Un parcours atypique au service de la sécurité
Houcine Arfa n’est pas un inconnu dans le milieu de la protection rapprochée. Issu d’un milieu sportif, notamment de la boxe, il a bâti sa réputation en formant des gardes du corps et en conseillant des personnalités politiques. C’est cette expertise qui l’a conduit à Madagascar en 2015, où il a été engagé pour former la garde présidentielle malgache.
Pourtant, ce qui devait être une mission prestigieuse a rapidement viré au drame. En juin 2017, il est arrêté dans des conditions violentes, accusé de crimes qu’il nie farouchement. Jeté dans la prison d’Antanimora, l’une des plus redoutables au monde, il y subit des mois de torture et d’isolement.

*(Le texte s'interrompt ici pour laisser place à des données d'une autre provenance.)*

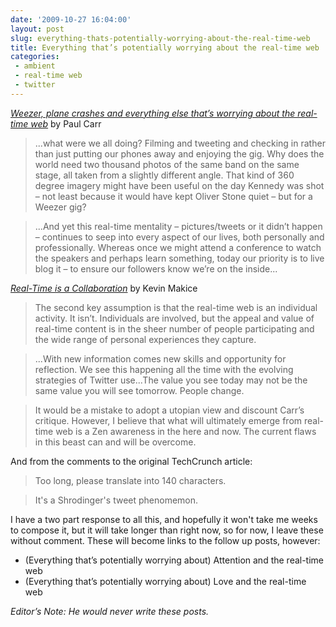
```yaml
---
date: '2009-10-27 16:04:00'
layout: post
slug: everything-thats-potentially-worrying-about-the-real-time-web
title: Everything that’s potentially worrying about the real-time web
categories:
 - ambient
 - real-time web
 - twitter
---
```


_[Weezer, plane crashes and everything else that’s worrying about the real-time
web][1]_ by Paul Carr

> ...what were we all doing? Filming and tweeting and checking in rather than just putting our phones away and enjoying the gig. Why does the world need two thousand photos of the same band on the same stage, all taken from a slightly different angle. That kind of 360 degree imagery might have been useful on the day Kennedy was shot – not least because it would have kept Oliver Stone quiet – but for a Weezer gig?

> ...And yet this real-time mentality – pictures/tweets or it didn’t happen – continues to seep into every aspect of our lives, both personally and professionally. Whereas once we might attend a conference to watch the speakers and perhaps learn something, today our priority is to live blog it – to ensure our followers know we’re on the inside...

_[Real-Time is a Collaboration][2]_ by Kevin Makice

> The second key assumption is that the real-time web is an individual activity. It isn’t. Individuals are involved, but the appeal and value of real-time content is in the sheer number of people participating and the wide range of personal experiences they capture.

> ...With new information comes new skills and opportunity for reflection. We see this happening all the time with the evolving strategies of Twitter use...The value you see today may not be the same value you will see tomorrow. People change.

> It would be a mistake to adopt a utopian view and discount Carr’s critique. However, I believe that what will ultimately emerge from real-time web is a Zen awareness in the here and now. The current flaws in this beast can and will be overcome.

And from the comments to the original TechCrunch article:

> Too long, please translate into 140 characters.

> It's a Shrodinger's tweet phenomemon.

I have a two part response to all this, and hopefully it won't take me weeks to compose it, but it will take longer than right now, so for now, I leave these without comment. These will become links to the follow up posts, however:

- (Everything that’s potentially worrying about) Attention and the real-time web
- (Everything that’s potentially worrying about) Love and the real-time web

_Editor’s Note: He would never write these posts._

   [1]: http://www.techcrunch.com/2009/10/24/nsfw-weezer-plane-crashes-and-everything-else-thats-worrying-about-the-real-time-web/

   [2]: http://www.blogschmog.net/2009/10/25/real-time-is-a-collaboration/
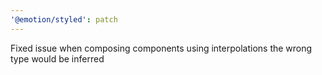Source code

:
 ```yaml
---
'@emotion/styled': patch
---
```


Fixed issue when composing components using interpolations the wrong type would be inferred
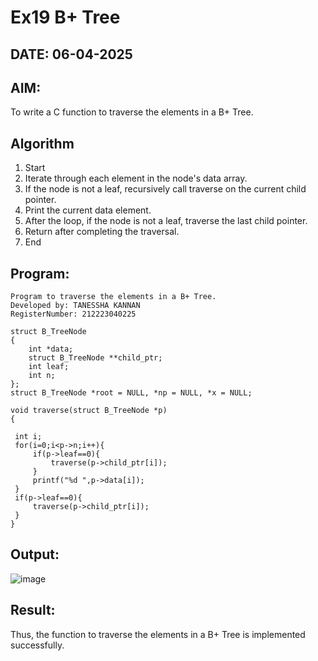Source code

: # Ex19 B+ Tree
## DATE: 06-04-2025
## AIM:
To write a C function to traverse the elements in a B+ Tree.

## Algorithm
1. Start
2. Iterate through each element in the node's data array.
3. If the node is not a leaf, recursively call traverse on the current child pointer.
4. Print the current data element.
5. After the loop, if the node is not a leaf, traverse the last child pointer.
7. Return after completing the traversal.
8. End  

## Program:
```
Program to traverse the elements in a B+ Tree.
Developed by: TANESSHA KANNAN
RegisterNumber: 212223040225

struct B_TreeNode
{
    int *data;
    struct B_TreeNode **child_ptr;
    int leaf;
    int n;
};
struct B_TreeNode *root = NULL, *np = NULL, *x = NULL;

void traverse(struct B_TreeNode *p)
{
 
 int i;
 for(i=0;i<p->n;i++){
     if(p->leaf==0){
         traverse(p->child_ptr[i]);
     }
     printf("%d ",p->data[i]);
 }
 if(p->leaf==0){
     traverse(p->child_ptr[i]);
 }
} 
```

## Output:
![image](https://github.com/user-attachments/assets/3deedc3e-2c53-4f6f-aada-264fc8576915)

## Result:
Thus, the function to traverse the elements in a B+ Tree is implemented successfully.
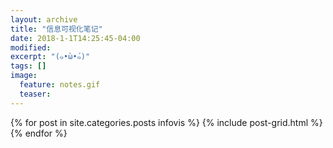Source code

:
 ```yaml
---
layout: archive
title: "信息可视化笔记"
date: 2018-1-1T14:25:45-04:00
modified:
excerpt: "(๑•̀ω•́๑)"
tags: []
image: 
  feature: notes.gif
  teaser:
---
```



<div class="tiles">
{% for post in site.categories.posts infovis %}
  {% include post-grid.html %}
{% endfor %}
</div><!-- /.tiles 把所有categories 有 posts infovis 的列出来-->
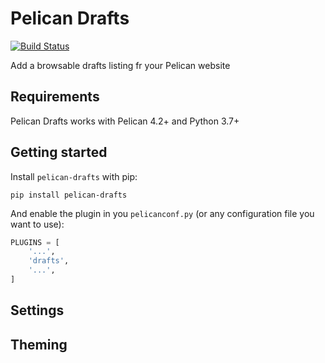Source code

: # Pelican Drafts

[![Build Status](https://travis-ci.com/noirbizarre/pelican-drafts.svg?tag=0.1.0)](https://travis-ci.com/noirbizarre/pelican-drafts)

Add a browsable drafts listing fr your Pelican website


## Requirements

Pelican Drafts works with Pelican 4.2+ and Python 3.7+

## Getting started

Install `pelican-drafts` with pip:

```shell
pip install pelican-drafts
```

And enable the plugin in you `pelicanconf.py` (or any configuration file you want to use):

```Python
PLUGINS = [
    '...',
    'drafts',
    '...',
]
```

## Settings

## Theming
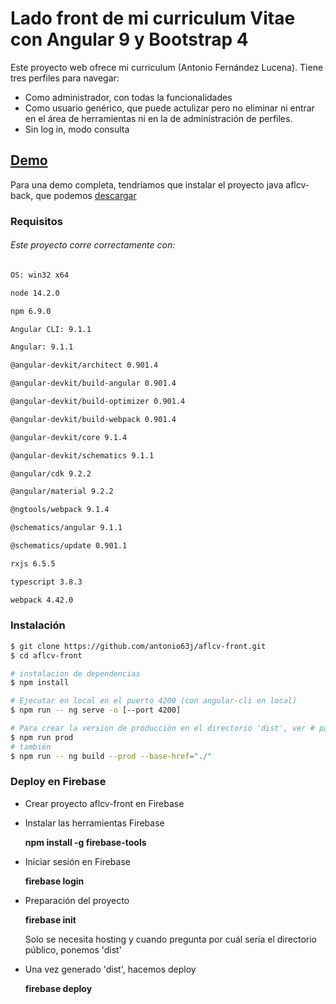 # Lado front de mi curriculum Vitae con Angular 9 y Bootstrap 4

Este proyecto web ofrece mi curriculum (Antonio Fernández Lucena). Tiene tres perfiles para navegar:

- Como administrador, con todas la funcionalidades
- Como usuario genérico, que puede actulizar pero no eliminar ni entrar en el área de herramientas ni en la de administración de perfiles.
- Sin log in, modo consulta

## [Demo](https://aflcv-front.web.app)

Para una demo completa, tendríamos que instalar el proyecto java aflcv-back, que podemos [descargar](https://github.com/antonio63j/aflcv-back.git) 

### Requisitos

###### Este proyecto corre correctamente con:

```bash
OS: win32 x64

node 14.2.0

npm 6.9.0

Angular CLI: 9.1.1

Angular: 9.1.1

@angular-devkit/architect 0.901.4

@angular-devkit/build-angular 0.901.4

@angular-devkit/build-optimizer 0.901.4

@angular-devkit/build-webpack 0.901.4

@angular-devkit/core 9.1.4

@angular-devkit/schematics 9.1.1

@angular/cdk 9.2.2

@angular/material 9.2.2

@ngtools/webpack 9.1.4

@schematics/angular 9.1.1

@schematics/update 0.901.1

rxjs 6.5.5

typescript 3.8.3

webpack 4.42.0


```

### Instalación

```bash
$ git clone https://github.com/antonio63j/aflcv-front.git
$ cd aflcv-front

# instalacion de dependencias
$ npm install

# Ejecutar en local en el puerto 4200 (con angular-cli en local)
$ npm run -- ng serve -o [--port 4200]

# Para crear la version de producción en el directorio 'dist', ver # package.json 
$ npm run prod 
# también
$ npm run -- ng build --prod --base-href="./"
```



### Deploy en Firebase

- Crear proyecto aflcv-front en Firebase
  
  

- Instalar las herramientas Firebase
  
  **npm install -g firebase-tools**
  
  

- Iniciar sesión en Firebase
  
  **firebase login**
  
  

- Preparación del proyecto
  
  **firebase init**
  
  Solo se necesita hosting y cuando pregunta por cuál sería el directorio público, ponemos 'dist' 
  
  

- Una vez generado 'dist', hacemos deploy
  
  **firebase deploy**
















































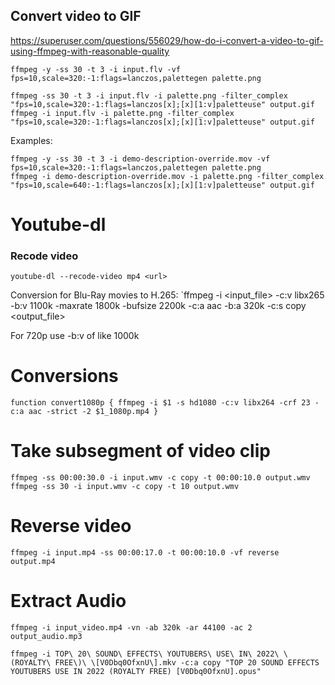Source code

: ## Convert video to GIF

https://superuser.com/questions/556029/how-do-i-convert-a-video-to-gif-using-ffmpeg-with-reasonable-quality

```
ffmpeg -y -ss 30 -t 3 -i input.flv -vf fps=10,scale=320:-1:flags=lanczos,palettegen palette.png

ffmpeg -ss 30 -t 3 -i input.flv -i palette.png -filter_complex "fps=10,scale=320:-1:flags=lanczos[x];[x][1:v]paletteuse" output.gif
ffmpeg -i input.flv -i palette.png -filter_complex "fps=10,scale=320:-1:flags=lanczos[x];[x][1:v]paletteuse" output.gif
```


Examples:

```
ffmpeg -y -ss 30 -t 3 -i demo-description-override.mov -vf fps=10,scale=320:-1:flags=lanczos,palettegen palette.png
ffmpeg -i demo-description-override.mov -i palette.png -filter_complex "fps=10,scale=640:-1:flags=lanczos[x];[x][1:v]paletteuse" output.gif
```

# Youtube-dl

### Recode video
```
youtube-dl --recode-video mp4 <url>
```

Conversion for Blu-Ray movies to H.265:
`ffmpeg -i <input_file> -c:v libx265 -b:v 1100k -maxrate 1800k -bufsize 2200k -c:a aac -b:a 320k -c:s copy <output_file>

For 720p use -b:v of like 1000k

# Conversions

`
function convert1080p {
  ffmpeg -i $1 -s hd1080 -c:v libx264 -crf 23 -c:a aac -strict -2 $1_1080p.mp4
}
`

# Take subsegment of video clip

```
ffmpeg -ss 00:00:30.0 -i input.wmv -c copy -t 00:00:10.0 output.wmv
ffmpeg -ss 30 -i input.wmv -c copy -t 10 output.wmv
```

# Reverse video

```
ffmpeg -i input.mp4 -ss 00:00:17.0 -t 00:00:10.0 -vf reverse output.mp4
```

# Extract Audio
```
ffmpeg -i input_video.mp4 -vn -ab 320k -ar 44100 -ac 2 output_audio.mp3

ffmpeg -i TOP\ 20\ SOUND\ EFFECTS\ YOUTUBERS\ USE\ IN\ 2022\ \(ROYALTY\ FREE\)\ \[V0Dbq0OfxnU\].mkv -c:a copy "TOP 20 SOUND EFFECTS YOUTUBERS USE IN 2022 (ROYALTY FREE) [V0Dbq0OfxnU].opus"
```
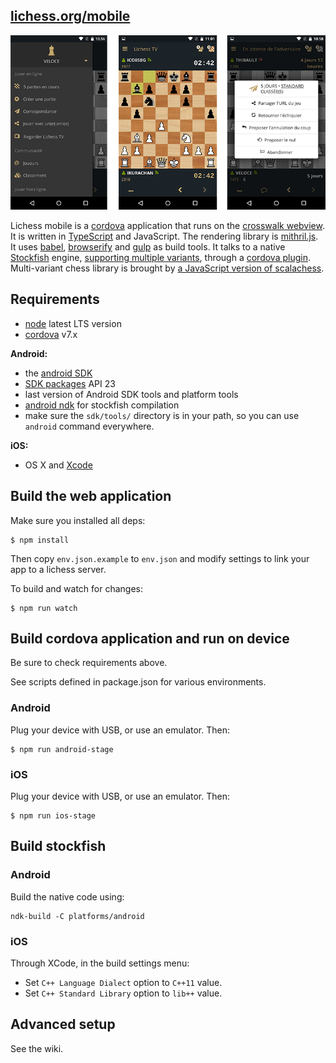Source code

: [lichess.org/mobile](http://lichess.org/mobile)
--------------------

![lichess mobile screenshots](res/3-screens.png)

Lichess mobile is a [cordova](https://cordova.apache.org/) application that runs
on the [crosswalk webview](https://crosswalk-project.org/). It is written
in [TypeScript](http://www.typescriptlang.org/) and JavaScript. The rendering
library is [mithril.js](http://mithril.js.org/). It uses [babel](http://babeljs.io/),
[browserify](http://browserify.org/) and [gulp](http://gulpjs.com/)
as build tools. It talks to a native [Stockfish](https://stockfishchess.org/) engine, [supporting multiple variants](https://github.com/ddugovic/Stockfish), through a
[cordova plugin](https://github.com/veloce/cordova-plugin-stockfish).
Multi-variant chess library is brought by [a JavaScript version of scalachess](https://github.com/veloce/scalachessjs).

## Requirements

* [node](http://nodejs.org) latest LTS version
* [cordova](https://cordova.apache.org/) v7.x

**Android:**

* the [android SDK](http://developer.android.com/sdk/index.html)
* [SDK packages](http://developer.android.com/sdk/installing/adding-packages.html) API 23
* last version of Android SDK tools and platform tools
* [android ndk](http://developer.android.com/tools/sdk/ndk/index.html) for
  stockfish compilation
* make sure the `sdk/tools/` directory is in your path, so you can use `android`
  command everywhere.

**iOS:**

* OS X and [Xcode](https://developer.apple.com/xcode/download/)

## Build the web application

Make sure you installed all deps:

    $ npm install

Then copy `env.json.example` to `env.json` and modify settings
to link your app to a lichess server.

To build and watch for changes:

    $ npm run watch

## Build cordova application and run on device

Be sure to check requirements above.

See scripts defined in package.json for various environments.

### Android

Plug your device with USB, or use an emulator. Then:

    $ npm run android-stage

### iOS

Plug your device with USB, or use an emulator. Then:

    $ npm run ios-stage

## Build stockfish

### Android

Build the native code using:
```
ndk-build -C platforms/android
```

### iOS

Through XCode, in the build settings menu:
  * Set `C++ Language Dialect` option to `C++11` value.
  * Set `C++ Standard Library` option to `lib++` value.

## Advanced setup

See the wiki.
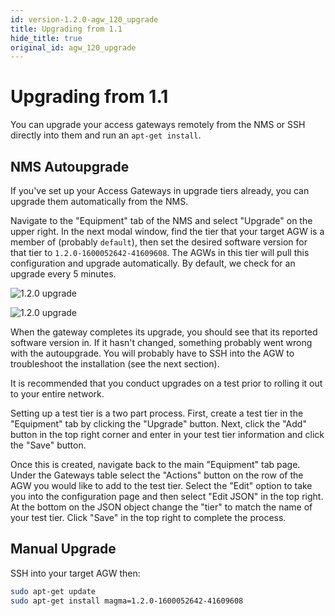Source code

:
 ```yaml
---
id: version-1.2.0-agw_120_upgrade
title: Upgrading from 1.1
hide_title: true
original_id: agw_120_upgrade
---
```

# Upgrading from 1.1

You can upgrade your access gateways remotely from the NMS or SSH directly
into them and run an `apt-get install`.

## NMS Autoupgrade

If you've set up your Access Gateways in upgrade tiers already, you can upgrade
them automatically from the NMS.

Navigate to the "Equipment" tab of the NMS and select "Upgrade" on the upper
right. In the next modal window, find the tier that your target AGW is a
member of (probably `default`), then set the desired software version for that
tier to `1.2.0-1600052642-41609608`.
The AGWs in this tier will pull this configuration and upgrade automatically.
By default, we check for an upgrade every 5 minutes.

![1.2.0 upgrade](assets/agw_120_1.png)

![1.2.0 upgrade](assets/agw_120_2.png)

When the gateway completes its upgrade, you should see that its reported
software version in. If it hasn't changed, something probably went wrong with
the autoupgrade. You will probably have to SSH into the AGW to troubleshoot
the installation (see the next section).

It is recommended that you conduct upgrades on a test prior to rolling it out to your entire network. 

Setting up a test tier is a two part process. First, create a test tier in the "Equipment" tab by clicking the "Upgrade" button. Next, click the "Add" button in the top right corner and enter in your test tier information and click the "Save" button. 

Once this is created, navigate back to the main "Equipment" tab page. Under the Gateways table select the "Actions" button on the row of the AGW you would like to add to the test tier.  Select the "Edit" option to take you into the configuration page and then select "Edit JSON" in the top right. At the bottom on the JSON object change the "tier" to match the name of your test tier. Click "Save" in the top right to complete the process.  

## Manual Upgrade

SSH into your target AGW then:

```bash
sudo apt-get update
sudo apt-get install magma=1.2.0-1600052642-41609608
```
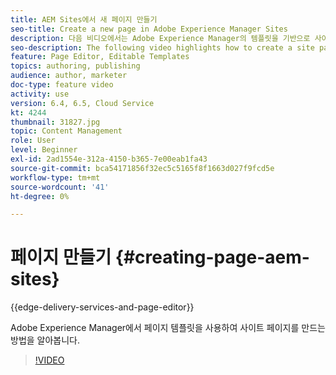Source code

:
 ```yaml
---
title: AEM Sites에서 새 페이지 만들기
seo-title: Create a new page in Adobe Experience Manager Sites
description: 다음 비디오에서는 Adobe Experience Manager의 템플릿을 기반으로 사이트 페이지를 만드는 방법을 중점적으로 다룹니다.
seo-description: The following video highlights how to create a site page based on a template in Adobe Experience Manager.
feature: Page Editor, Editable Templates
topics: authoring, publishing
audience: author, marketer
doc-type: feature video
activity: use
version: 6.4, 6.5, Cloud Service
kt: 4244
thumbnail: 31827.jpg
topic: Content Management
role: User
level: Beginner
exl-id: 2ad1554e-312a-4150-b365-7e00eab1fa43
source-git-commit: bca54171856f32ec5c5165f8f1663d027f9fcd5e
workflow-type: tm+mt
source-wordcount: '41'
ht-degree: 0%

---
```


# 페이지 만들기 {#creating-page-aem-sites}

{{edge-delivery-services-and-page-editor}}

Adobe Experience Manager에서 페이지 템플릿을 사용하여 사이트 페이지를 만드는 방법을 알아봅니다.

>[!VIDEO](https://video.tv.adobe.com/v/31827?quality=12&learn=on)
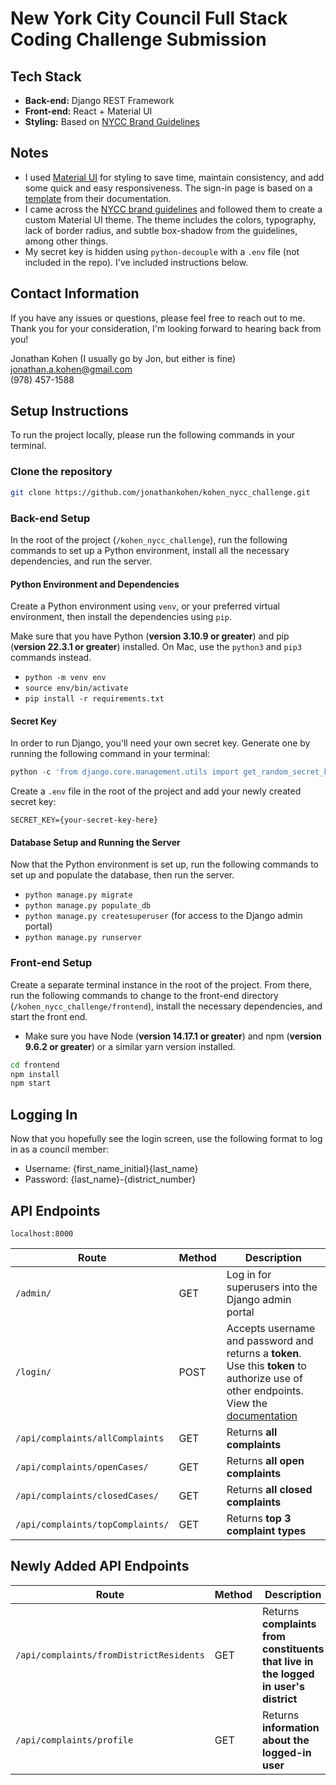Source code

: # New York City Council Full Stack Coding Challenge Submission

## Tech Stack

- **Back-end:** Django REST Framework
- **Front-end:** React + Material UI
- **Styling:** Based on [NYCC Brand Guidelines](https://newyorkcitycouncil.github.io/nycc-brand-guidelines/)

## Notes

- I used [Material UI](https://mui.com/material-ui/) for styling to save time, maintain consistency, and add some quick and easy responsiveness. The sign-in page is based on a [template](https://github.com/mui/material-ui/blob/v7.0.2/docs/data/material/getting-started/templates/sign-in/SignIn.js) from their documentation.
- I came across the [NYCC brand guidelines](https://newyorkcitycouncil.github.io/nycc-brand-guidelines/) and followed them to create a custom Material UI theme. The theme includes the colors, typography, lack of border radius, and subtle box-shadow from the guidelines, among other things.
- My secret key is hidden using `python-decouple` with a `.env` file (not included in the repo). I've included instructions below.

## Contact Information

If you have any issues or questions, please feel free to reach out to me. Thank you for your consideration, I'm looking forward to hearing back from you!

Jonathan Kohen (I usually go by Jon, but either is fine)  
jonathan.a.kohen@gmail.com  
(978) 457-1588

## Setup Instructions

To run the project locally, please run the following commands in your terminal.

### Clone the repository

```bash
git clone https://github.com/jonathankohen/kohen_nycc_challenge.git
```

### Back-end Setup

In the root of the project (`/kohen_nycc_challenge`), run the following commands to set up a Python environment, install all the necessary dependencies, and run the server.

#### Python Environment and Dependencies

Create a Python environment using `venv`, or your preferred virtual environment, then install the dependencies using `pip`.

Make sure that you have Python (**version 3.10.9 or greater**) and pip (**version 22.3.1 or greater**) installed. On Mac, use the `python3` and `pip3` commands instead.

- `python -m venv env`
- `source env/bin/activate`
- `pip install -r requirements.txt`

#### Secret Key

In order to run Django, you'll need your own secret key. Generate one by running the following command in your terminal:

```python
python -c 'from django.core.management.utils import get_random_secret_key; print(get_random_secret_key())'
```

Create a `.env` file in the root of the project and add your newly created secret key:

```env
SECRET_KEY={your-secret-key-here}
```

#### Database Setup and Running the Server

Now that the Python environment is set up, run the following commands to set up and populate the database, then run the server.

- `python manage.py migrate`
- `python manage.py populate_db`
- `python manage.py createsuperuser` (for access to the Django admin portal)
- `python manage.py runserver`

### Front-end Setup

Create a separate terminal instance in the root of the project. From there, run the following commands to change to the front-end directory (`/kohen_nycc_challenge/frontend`), install the necessary dependencies, and start the front end.

- Make sure you have Node (**version 14.17.1 or greater**) and npm (**version 9.6.2 or greater**) or a similar yarn version installed.

```bash
cd frontend
npm install
npm start
```

## Logging In

Now that you hopefully see the login screen, use the following format to log in as a council member:

- Username: {first_name_initial}{last_name}
- Password: {last_name}-{district_number}

## API Endpoints
`localhost:8000`

| Route                            | Method | Description                                                                                                                                                                                                                  |
| -------------------------------- | ------ | ---------------------------------------------------------------------------------------------------------------------------------------------------------------------------------------------------------------------------- |
| `/admin/`                        | GET    | Log in for superusers into the Django admin portal                                                                                                                                                                           |
| `/login/`                        | POST   | Accepts username and password and returns a **token**. Use this **token** to authorize use of other endpoints. View the [documentation](https://www.django-rest-framework.org/api-guide/authentication/#basicauthentication) |
| `/api/complaints/allComplaints`  | GET    | Returns **all complaints**                                                                                                                                                                                                   |
| `/api/complaints/openCases/`     | GET    | Returns **all open complaints**                                                                                                                                                                                              |
| `/api/complaints/closedCases/`   | GET    | Returns **all closed complaints**                                                                                                                                                                                            |
| `/api/complaints/topComplaints/` | GET    | Returns **top 3 complaint types**                                                                                                                                                                                            |

## Newly Added API Endpoints

| Route                                   | Method | Description                                                                         |
| --------------------------------------- | ------ | ----------------------------------------------------------------------------------- |
| `/api/complaints/fromDistrictResidents` | GET    | Returns **complaints from constituents that live in the logged in user's district** |
| `/api/complaints/profile`               | GET    | Returns **information about the logged-in user**                                    |
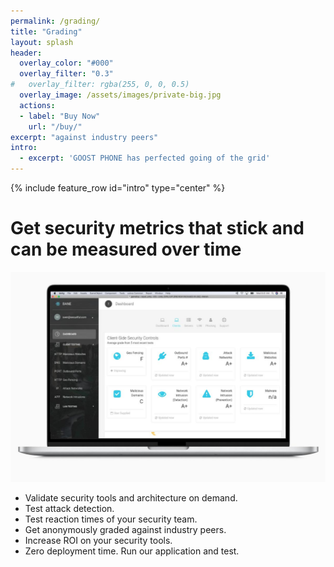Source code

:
 ```yaml
---
permalink: /grading/
title: "Grading"
layout: splash
header:
  overlay_color: "#000"
  overlay_filter: "0.3"
#   overlay_filter: rgba(255, 0, 0, 0.5)
  overlay_image: /assets/images/private-big.jpg
  actions:
  - label: "Buy Now"
    url: "/buy/"
excerpt: "against industry peers"
intro: 
  - excerpt: 'GOOST PHONE has perfected going of the grid'
---
```

{% include feature_row id="intro" type="center" %}

# Get security metrics that stick and can be measured over time
[![Get graded against industry peers](/assets/images/macbook_gradingDashboard.jpeg)](/assets/images/macbook_gradingDashboard.jpeg)
* Validate security tools and architecture on demand.
* Test attack detection.
* Test reaction times of your security team.
* Get anonymously graded against industry peers.
* Increase ROI on your security tools.
* Zero deployment time. Run our application and test.  
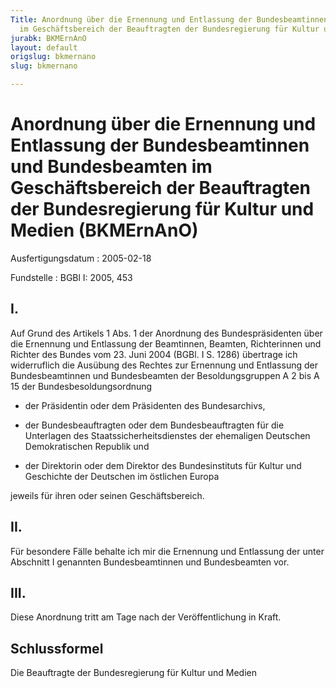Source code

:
 ```yaml
---
Title: Anordnung über die Ernennung und Entlassung der Bundesbeamtinnen und Bundesbeamten
  im Geschäftsbereich der Beauftragten der Bundesregierung für Kultur und Medien
jurabk: BKMErnAnO
layout: default
origslug: bkmernano
slug: bkmernano

---
```


# Anordnung über die Ernennung und Entlassung der Bundesbeamtinnen und Bundesbeamten im Geschäftsbereich der Beauftragten der Bundesregierung für Kultur und Medien (BKMErnAnO)

Ausfertigungsdatum
:   2005-02-18

Fundstelle
:   BGBl I: 2005, 453

## I.

Auf Grund des Artikels 1 Abs. 1 der Anordnung des Bundespräsidenten
über die Ernennung und Entlassung der Beamtinnen, Beamten,
Richterinnen und Richter des Bundes vom 23. Juni 2004 (BGBl. I S.
1286) übertrage ich widerruflich die Ausübung des Rechtes zur
Ernennung und Entlassung der Bundesbeamtinnen und Bundesbeamten der
Besoldungsgruppen A 2 bis A 15 der Bundesbesoldungsordnung

-   der Präsidentin oder dem Präsidenten des Bundesarchivs,


-   der Bundesbeauftragten oder dem Bundesbeauftragten für die Unterlagen
    des Staatssicherheitsdienstes der ehemaligen Deutschen Demokratischen
    Republik und


-   der Direktorin oder dem Direktor des Bundesinstituts für Kultur und
    Geschichte der Deutschen im östlichen Europa



jeweils für ihren oder seinen Geschäftsbereich.

## II.

Für besondere Fälle behalte ich mir die Ernennung und Entlassung der
unter Abschnitt I genannten Bundesbeamtinnen und Bundesbeamten vor.

## III.

Diese Anordnung tritt am Tage nach der Veröffentlichung in Kraft.

## Schlussformel

Die Beauftragte der Bundesregierung für Kultur und Medien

L’enfer carcéral et le silence de la France
La détention de Houcine Arfa à Madagascar est un récit glaçant. Dans une prison surpeuplée, sans soins ni nourriture décente, il survit dans des conditions inhumaines. Malgré les alertes de sa famille et les rapports d’Amnesty International, les autorités françaises restent étonnamment passives.
« La France savait ce qui m’arrivait, mais elle n’a rien fait ! »
Les demandes d’assistance auprès du Quai d’Orsay et les interpellations de députés n’ont rien changé. Une indifférence qui poussera Arfa à une décision radicale : s’évader.
L’évasion spectaculaire : un périple de 16 heures en mer
Le 28 décembre 2017, après des mois de préparation, Houcine Arfa met en œuvre un plan audacieux. Profitant d’une sortie médicale, il fuit avec l’aide de complices locaux et embarque dans une fragile barque à moteur pour rejoindre Mayotte, territoire français.
Un voyage périlleux de 16 heures en pleine mer, sous la menace des gardes-côtes malgaches. « À un moment, on a cru qu’on n’y arriverait pas », confie-t-il. Pourtant, contre toute attente, il atteint Mayotte, puis la Réunion, avant de regagner la France.
Le combat judiciaire et la plainte contre l’État français
De retour en France, Houcine Arfa engage une bataille juridique pour obtenir justice. Il porte plainte contre Madagascar pour torture, mais aussi contre l’État français pour non-assistance à personne en danger.
Malgré les preuves accumulées, son dossier avance lentement. « Six ans après, je n’ai toujours pas de juge d’instruction », déplore-t-il. Pire, un mandat d’arrêt international pèse toujours sur lui, l’empêchant de voyager librement.
Un homme brisé, mais déterminé
Aujourd’hui, Houcine Arfa continue de se battre pour faire reconnaître ses droits. Son histoire soulève des questions troublantes sur le traitement des Français détenus à l’étranger et les silences de la diplomatie française.
Son récit, à la fois poignant et haletant, est un rappel brutal des dangers de l’arbitraire et de l’importance de ne jamais abandonner.